Data excerpts
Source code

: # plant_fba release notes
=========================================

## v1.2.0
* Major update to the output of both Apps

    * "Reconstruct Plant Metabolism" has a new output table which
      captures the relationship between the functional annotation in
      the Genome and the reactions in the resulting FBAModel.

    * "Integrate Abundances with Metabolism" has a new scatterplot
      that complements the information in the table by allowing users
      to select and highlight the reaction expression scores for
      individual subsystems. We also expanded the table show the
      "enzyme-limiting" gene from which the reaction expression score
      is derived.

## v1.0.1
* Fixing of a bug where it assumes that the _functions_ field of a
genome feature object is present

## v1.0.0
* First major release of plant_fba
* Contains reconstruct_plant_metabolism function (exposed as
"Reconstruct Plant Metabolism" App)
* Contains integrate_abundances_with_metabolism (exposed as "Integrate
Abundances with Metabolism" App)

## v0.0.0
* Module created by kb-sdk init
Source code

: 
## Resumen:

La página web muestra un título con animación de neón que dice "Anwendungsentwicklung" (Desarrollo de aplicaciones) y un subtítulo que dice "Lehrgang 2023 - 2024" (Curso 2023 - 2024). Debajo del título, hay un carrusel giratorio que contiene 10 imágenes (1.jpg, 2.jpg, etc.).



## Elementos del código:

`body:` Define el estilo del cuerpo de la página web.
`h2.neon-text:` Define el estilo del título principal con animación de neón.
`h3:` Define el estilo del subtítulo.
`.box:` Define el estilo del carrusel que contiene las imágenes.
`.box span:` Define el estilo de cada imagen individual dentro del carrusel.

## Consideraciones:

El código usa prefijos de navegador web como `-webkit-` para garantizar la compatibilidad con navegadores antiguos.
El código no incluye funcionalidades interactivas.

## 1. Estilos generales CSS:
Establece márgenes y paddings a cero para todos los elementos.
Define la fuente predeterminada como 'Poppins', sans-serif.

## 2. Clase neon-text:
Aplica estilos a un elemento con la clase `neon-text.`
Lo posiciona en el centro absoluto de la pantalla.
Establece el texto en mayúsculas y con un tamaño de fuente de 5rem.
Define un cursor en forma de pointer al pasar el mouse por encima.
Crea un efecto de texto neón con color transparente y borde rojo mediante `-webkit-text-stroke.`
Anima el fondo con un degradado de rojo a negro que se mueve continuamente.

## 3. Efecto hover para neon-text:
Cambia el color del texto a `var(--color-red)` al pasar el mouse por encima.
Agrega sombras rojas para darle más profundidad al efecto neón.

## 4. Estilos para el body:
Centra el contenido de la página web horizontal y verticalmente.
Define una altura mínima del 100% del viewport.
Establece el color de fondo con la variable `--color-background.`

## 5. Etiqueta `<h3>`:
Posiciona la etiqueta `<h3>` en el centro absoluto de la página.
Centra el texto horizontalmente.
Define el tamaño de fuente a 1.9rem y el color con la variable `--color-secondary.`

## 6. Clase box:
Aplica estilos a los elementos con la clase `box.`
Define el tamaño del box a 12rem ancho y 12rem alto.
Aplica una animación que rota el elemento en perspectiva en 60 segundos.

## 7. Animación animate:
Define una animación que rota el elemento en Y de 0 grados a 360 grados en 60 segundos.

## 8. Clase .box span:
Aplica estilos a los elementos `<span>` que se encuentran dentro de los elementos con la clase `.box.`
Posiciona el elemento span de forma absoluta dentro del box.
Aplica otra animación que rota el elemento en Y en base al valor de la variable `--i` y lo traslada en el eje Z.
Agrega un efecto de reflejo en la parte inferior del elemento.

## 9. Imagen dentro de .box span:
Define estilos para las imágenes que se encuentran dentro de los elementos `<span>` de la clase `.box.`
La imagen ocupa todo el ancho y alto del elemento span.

Task statement –
List each line of the records that holds the string "Establece".

Response area –
Establece márgenes y paddings a cero para todos los elementos.
Establece el texto en mayúsculas y con un tamaño de fuente de 5rem.
Establece el color de fondo con la variable `--color-background.`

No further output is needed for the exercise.